▶ _DATA FOR THE TASK_:
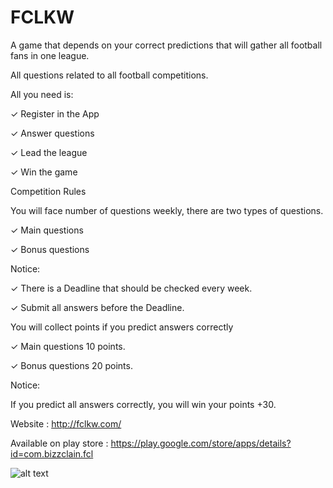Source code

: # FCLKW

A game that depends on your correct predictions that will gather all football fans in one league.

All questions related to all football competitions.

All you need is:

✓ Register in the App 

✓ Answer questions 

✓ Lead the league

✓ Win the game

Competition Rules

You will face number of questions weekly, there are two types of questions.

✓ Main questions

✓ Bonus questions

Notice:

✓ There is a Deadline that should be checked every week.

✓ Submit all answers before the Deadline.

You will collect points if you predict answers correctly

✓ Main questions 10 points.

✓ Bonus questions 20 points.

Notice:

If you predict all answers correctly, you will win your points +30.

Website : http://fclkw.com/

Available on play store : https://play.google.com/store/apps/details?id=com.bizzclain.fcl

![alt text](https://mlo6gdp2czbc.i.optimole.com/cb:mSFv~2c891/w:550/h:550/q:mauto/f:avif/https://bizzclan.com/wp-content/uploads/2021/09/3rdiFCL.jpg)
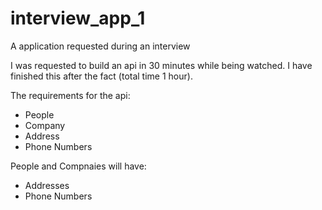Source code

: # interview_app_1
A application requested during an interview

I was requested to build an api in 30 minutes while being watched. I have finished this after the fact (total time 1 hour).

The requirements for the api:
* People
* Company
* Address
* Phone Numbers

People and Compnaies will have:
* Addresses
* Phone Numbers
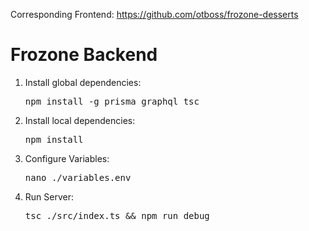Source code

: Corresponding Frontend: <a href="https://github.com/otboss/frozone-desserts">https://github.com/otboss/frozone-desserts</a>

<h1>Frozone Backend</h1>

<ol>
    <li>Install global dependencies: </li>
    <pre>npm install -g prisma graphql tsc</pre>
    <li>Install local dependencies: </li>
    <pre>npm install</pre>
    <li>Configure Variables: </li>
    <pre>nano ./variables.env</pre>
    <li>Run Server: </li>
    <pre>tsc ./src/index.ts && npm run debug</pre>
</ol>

▶ _PROBLEM_: Set down exactly the lines from the one that contains "<pre>npm install</pre>" to the final line above, both included, and nothing more.

▶ _TASK RESULT_:
    <pre>npm install</pre>
    <li>Configure Variables: </li>
    <pre>nano ./variables.env</pre>
    <li>Run Server: </li>
    <pre>tsc ./src/index.ts && npm run debug</pre>
</ol>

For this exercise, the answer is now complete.